While the application of the BOPPPS model becomes proficient and extensive in teaching practice, educators and researchers are embedding the BOPPPS model with other pedagogical strategies to scaffold the learning process. Li et al. (2023) revealed that team-based learning combined with BOPPPS helped nursing students develop critical thinking skills and motivate their learning interests. Xu et al. (2023) and Liu et al. (2022) both investigated the effectiveness of the hybrid BOPPPS (HBOPPPS) model, concluding that HBOPPPS within the capabilities of flexibility and reproducibility to enhance the learners’ practice ability and satisfaction. The combination of blended learning and the BOPPPS model (Ma et al., 2021) reflects the multidimensional adhibition and practical significance of the BOPPPS model in teaching practice as well.

In a nutshell, the BOPPPS model represents heterogeneous usage across disciplines with multidimensions. Albeit so, a critical issue persists regarding the effectiveness of tutors who, despite receiving pedagogical training, are tasked with incorporating the BOPPPS model alongside different scaffolding strategies during the tutoring process. This challenge calls into question whether such an approach truly enhances the tutoring experience. Therefore, this study aims to resolve the following research questions (RQs):

RQ1: How do peer tutors with pedagogical training, particularly using the BOPPPS structure, influence the effectiveness of tutoring outcomes in comparison to those without pedagogical training?

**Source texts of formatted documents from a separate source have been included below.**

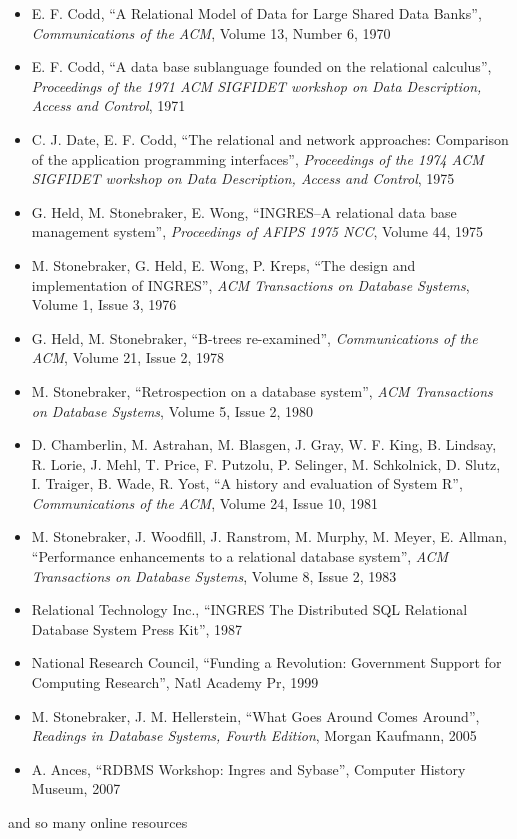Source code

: \begin{itemize}
 \item E. F. Codd, ``A Relational Model of Data for Large Shared Data
       Banks'', {\it Communications of the ACM}, Volume 13, Number 6,
       1970
 \item E. F. Codd, ``A data base sublanguage founded on the relational
       calculus'', {\it Proceedings of the 1971 ACM SIGFIDET workshop
       on Data Description, Access and Control}, 1971
 \item C. J. Date, E. F. Codd, ``The relational and network approaches: Comparison of the
       application programming interfaces'', {\it Proceedings of the
       1974 ACM SIGFIDET workshop on Data Description, Access and
       Control}, 1975
 \item G. Held, M. Stonebraker, E. Wong, ``INGRES--A relational data
       base management system'', {\it Proceedings of AFIPS 1975 NCC},
       Volume 44, 1975
 \item M. Stonebraker, G. Held, E. Wong, P. Kreps, ``The design and
       implementation of INGRES'', {\it ACM Transactions on Database
       Systems}, Volume 1, Issue 3, 1976
 \item G. Held, M. Stonebraker, ``B-trees re-examined'', {\it Communications of the
       ACM}, Volume 21, Issue 2, 1978
 \item M. Stonebraker, ``Retrospection on a database system'', {\it ACM
       Transactions on Database Systems}, Volume 5, Issue 2, 1980
 \item D. Chamberlin, M. Astrahan, M. Blasgen, J. Gray, W. F. King,
       B. Lindsay, R. Lorie, J. Mehl, T. Price, F. Putzolu, P. Selinger,
       M. Schkolnick, D. Slutz, I. Traiger, B. Wade, R. Yost, ``A
       history and evaluation of System R'', {\it Communications of the
       ACM}, Volume 24, Issue 10, 1981
 \item M. Stonebraker, J. Woodfill, J. Ranstrom, M. Murphy, M. Meyer,
       E. Allman, ``Performance enhancements to a relational database
       system'', {\it ACM Transactions on Database Systems}, Volume 8,
       Issue 2, 1983
 \item Relational Technology Inc., ``INGRES The Distributed SQL
       Relational Database System Press Kit'', 1987
 \item National Research Council, ``Funding a Revolution: Government
       Support for Computing Research'', Natl Academy Pr, 1999
 \item M. Stonebraker, J. M. Hellerstein, ``What Goes Around Comes
       Around'', {\it Readings in Database Systems, Fourth Edition},
       Morgan Kaufmann, 2005
 \item A. Ances, ``RDBMS Workshop: Ingres and Sybase'', Computer
       History Museum, 2007
\end{itemize}


and so many online resources


\normalsize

RQ2: What are the perceptions of tutees regarding the support provided by peer tutors who have received pedagogical training?

RQ3: Whether and to what extent do tutoring sessions led by peer tutors with pedagogical training influence tutees’ academic confidence and their attitudes towards peer tutoring programs?

Research methodology

Research setting

The study was conducted at a Sino-American university. Each year, the university enrolls approximately 900 students, many of whom face challenges adapting to the English-language learning environmentFootnote 1. In response, the Student Academic Support and Retention Center (SASRC) recruits 50 peer tutors to provide support, offering 186 tutoring courses across 21 majors. In 2023 alone, these peer tutors provided 4291 hours of one-on-one tutoring. Approximately 21% of the undergraduate population participated in the programFootnote 2.

Peer tutoring program

The SASRC at the university administers the Peer Tutoring Program, which endeavors to aid students in enhancing their academic performance. Eligible candidates with a cumulative GPA of 3.7 or higher may seek to provide tutoring for subjects in which they earned A or A- grades after they held the peer tutor positions.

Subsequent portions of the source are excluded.